▶ Task to complete:
Show every line below where "given" appears.

▶ Task material:
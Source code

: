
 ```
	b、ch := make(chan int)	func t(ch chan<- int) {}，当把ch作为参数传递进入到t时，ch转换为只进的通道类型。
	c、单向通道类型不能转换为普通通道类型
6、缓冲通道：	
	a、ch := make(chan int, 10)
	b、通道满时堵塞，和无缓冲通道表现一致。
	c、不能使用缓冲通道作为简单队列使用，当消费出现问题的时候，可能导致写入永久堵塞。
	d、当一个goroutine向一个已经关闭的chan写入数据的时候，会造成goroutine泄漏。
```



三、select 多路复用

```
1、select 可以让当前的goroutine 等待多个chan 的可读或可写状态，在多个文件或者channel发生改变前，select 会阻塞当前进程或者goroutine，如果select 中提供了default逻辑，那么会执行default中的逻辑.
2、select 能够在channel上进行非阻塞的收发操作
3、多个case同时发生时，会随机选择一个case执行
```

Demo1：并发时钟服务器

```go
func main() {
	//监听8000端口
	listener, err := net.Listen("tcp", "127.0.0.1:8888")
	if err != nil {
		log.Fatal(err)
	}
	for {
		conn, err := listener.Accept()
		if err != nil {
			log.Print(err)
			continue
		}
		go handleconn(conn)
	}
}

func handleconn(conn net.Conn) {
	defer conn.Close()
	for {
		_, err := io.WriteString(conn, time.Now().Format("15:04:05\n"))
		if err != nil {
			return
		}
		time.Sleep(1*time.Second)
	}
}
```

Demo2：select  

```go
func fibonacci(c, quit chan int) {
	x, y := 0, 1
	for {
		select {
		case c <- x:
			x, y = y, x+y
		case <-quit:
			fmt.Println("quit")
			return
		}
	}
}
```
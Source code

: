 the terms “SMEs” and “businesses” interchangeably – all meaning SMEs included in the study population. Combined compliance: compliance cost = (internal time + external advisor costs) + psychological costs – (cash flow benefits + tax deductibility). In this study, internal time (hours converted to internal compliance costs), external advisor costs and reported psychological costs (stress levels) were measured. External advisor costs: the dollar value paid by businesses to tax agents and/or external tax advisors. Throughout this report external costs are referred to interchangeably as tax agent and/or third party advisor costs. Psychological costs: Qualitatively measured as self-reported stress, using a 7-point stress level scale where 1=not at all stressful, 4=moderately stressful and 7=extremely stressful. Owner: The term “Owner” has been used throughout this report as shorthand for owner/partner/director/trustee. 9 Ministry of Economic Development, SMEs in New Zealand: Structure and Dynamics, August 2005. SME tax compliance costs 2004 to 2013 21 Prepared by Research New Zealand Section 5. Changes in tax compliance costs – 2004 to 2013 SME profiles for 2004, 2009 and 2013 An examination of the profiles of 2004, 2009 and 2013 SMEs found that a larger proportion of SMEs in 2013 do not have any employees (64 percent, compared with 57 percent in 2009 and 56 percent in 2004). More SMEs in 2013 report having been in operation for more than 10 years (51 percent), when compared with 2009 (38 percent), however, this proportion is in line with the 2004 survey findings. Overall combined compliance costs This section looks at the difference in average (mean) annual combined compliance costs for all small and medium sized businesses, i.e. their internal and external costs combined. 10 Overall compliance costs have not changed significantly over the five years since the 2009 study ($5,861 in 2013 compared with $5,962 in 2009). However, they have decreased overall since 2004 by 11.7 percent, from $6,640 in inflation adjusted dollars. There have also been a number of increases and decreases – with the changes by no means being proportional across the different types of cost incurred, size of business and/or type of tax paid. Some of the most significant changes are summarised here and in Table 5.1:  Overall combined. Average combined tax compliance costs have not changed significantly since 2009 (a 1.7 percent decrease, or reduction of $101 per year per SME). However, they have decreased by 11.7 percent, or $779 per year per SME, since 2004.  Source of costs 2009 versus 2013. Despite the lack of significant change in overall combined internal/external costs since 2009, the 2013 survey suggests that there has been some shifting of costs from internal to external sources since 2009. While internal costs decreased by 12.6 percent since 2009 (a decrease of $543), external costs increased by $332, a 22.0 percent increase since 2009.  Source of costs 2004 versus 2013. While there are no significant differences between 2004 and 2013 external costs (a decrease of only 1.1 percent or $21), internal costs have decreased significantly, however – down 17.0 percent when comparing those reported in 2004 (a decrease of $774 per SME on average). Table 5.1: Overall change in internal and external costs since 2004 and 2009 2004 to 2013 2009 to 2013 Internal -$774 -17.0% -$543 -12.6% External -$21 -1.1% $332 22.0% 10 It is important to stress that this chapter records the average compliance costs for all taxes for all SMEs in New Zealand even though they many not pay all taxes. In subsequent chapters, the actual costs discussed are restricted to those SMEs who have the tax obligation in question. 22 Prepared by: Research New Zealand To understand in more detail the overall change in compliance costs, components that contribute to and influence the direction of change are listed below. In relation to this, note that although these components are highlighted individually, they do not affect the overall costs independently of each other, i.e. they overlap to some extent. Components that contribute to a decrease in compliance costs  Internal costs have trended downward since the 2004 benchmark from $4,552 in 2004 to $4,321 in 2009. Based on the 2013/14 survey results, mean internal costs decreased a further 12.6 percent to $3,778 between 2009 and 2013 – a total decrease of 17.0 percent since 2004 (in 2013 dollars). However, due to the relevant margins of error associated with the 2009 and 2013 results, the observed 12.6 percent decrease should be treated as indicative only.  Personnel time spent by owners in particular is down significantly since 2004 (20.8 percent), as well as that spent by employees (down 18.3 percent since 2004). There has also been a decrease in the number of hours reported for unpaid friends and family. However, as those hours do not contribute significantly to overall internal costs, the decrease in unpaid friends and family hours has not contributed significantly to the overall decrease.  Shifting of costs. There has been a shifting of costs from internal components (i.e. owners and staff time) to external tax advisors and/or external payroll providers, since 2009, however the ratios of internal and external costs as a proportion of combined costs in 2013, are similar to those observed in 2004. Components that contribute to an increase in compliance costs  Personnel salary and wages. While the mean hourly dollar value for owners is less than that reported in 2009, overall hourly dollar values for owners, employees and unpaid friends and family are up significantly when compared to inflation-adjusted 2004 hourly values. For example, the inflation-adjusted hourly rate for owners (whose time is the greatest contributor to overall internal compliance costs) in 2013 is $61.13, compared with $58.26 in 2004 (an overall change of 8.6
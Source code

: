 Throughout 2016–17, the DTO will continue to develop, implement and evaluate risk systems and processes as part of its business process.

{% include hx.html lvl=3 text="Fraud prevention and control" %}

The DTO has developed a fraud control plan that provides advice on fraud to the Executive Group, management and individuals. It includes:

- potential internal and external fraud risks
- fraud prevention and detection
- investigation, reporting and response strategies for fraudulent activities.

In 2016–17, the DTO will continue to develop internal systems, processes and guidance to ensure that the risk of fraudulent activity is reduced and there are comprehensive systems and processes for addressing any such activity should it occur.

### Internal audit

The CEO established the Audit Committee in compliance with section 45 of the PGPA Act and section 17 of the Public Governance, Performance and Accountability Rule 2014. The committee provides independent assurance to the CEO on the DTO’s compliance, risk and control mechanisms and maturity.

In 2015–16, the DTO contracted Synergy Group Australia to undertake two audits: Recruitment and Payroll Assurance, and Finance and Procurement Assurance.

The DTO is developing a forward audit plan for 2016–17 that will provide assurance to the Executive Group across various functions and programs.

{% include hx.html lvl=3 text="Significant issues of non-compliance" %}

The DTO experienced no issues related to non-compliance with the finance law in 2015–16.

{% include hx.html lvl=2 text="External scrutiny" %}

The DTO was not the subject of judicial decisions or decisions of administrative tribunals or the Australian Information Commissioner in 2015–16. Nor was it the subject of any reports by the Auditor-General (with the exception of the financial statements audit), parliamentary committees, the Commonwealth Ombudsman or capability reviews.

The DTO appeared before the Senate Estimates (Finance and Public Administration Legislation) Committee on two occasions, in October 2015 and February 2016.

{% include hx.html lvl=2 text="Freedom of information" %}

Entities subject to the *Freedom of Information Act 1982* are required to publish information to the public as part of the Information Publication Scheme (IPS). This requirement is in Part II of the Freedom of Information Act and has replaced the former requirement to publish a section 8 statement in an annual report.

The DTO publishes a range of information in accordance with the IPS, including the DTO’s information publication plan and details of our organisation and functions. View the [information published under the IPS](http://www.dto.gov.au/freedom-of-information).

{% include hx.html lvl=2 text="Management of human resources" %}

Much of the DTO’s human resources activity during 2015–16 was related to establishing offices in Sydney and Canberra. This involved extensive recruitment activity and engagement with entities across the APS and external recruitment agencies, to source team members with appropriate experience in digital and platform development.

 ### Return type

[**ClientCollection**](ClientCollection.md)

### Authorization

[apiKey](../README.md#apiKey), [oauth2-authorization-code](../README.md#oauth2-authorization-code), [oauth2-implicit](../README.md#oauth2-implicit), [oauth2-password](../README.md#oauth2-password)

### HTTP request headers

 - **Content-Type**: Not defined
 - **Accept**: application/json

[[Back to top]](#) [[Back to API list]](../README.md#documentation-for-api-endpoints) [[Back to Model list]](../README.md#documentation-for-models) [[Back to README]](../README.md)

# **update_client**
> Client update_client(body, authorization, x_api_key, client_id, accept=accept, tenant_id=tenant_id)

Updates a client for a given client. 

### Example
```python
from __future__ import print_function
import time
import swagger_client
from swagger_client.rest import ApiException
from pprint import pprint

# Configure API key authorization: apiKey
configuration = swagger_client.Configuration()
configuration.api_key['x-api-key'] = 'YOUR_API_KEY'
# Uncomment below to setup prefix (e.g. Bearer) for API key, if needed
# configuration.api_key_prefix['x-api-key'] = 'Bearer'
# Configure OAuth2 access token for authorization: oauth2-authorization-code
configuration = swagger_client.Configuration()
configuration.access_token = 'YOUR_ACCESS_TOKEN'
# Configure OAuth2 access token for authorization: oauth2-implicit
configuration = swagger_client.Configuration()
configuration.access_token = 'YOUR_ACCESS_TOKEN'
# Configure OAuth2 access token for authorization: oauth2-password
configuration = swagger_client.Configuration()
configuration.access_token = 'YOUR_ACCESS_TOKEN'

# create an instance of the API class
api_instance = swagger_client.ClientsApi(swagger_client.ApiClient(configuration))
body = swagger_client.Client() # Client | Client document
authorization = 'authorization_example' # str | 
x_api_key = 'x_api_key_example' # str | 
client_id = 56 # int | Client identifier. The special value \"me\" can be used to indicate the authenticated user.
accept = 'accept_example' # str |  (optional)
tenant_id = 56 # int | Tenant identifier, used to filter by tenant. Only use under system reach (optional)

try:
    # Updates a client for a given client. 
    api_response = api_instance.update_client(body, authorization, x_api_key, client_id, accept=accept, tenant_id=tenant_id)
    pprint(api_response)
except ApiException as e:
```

▶ Exercise result:
Updates a client for a given client. 
    # Updates a client for a given client. 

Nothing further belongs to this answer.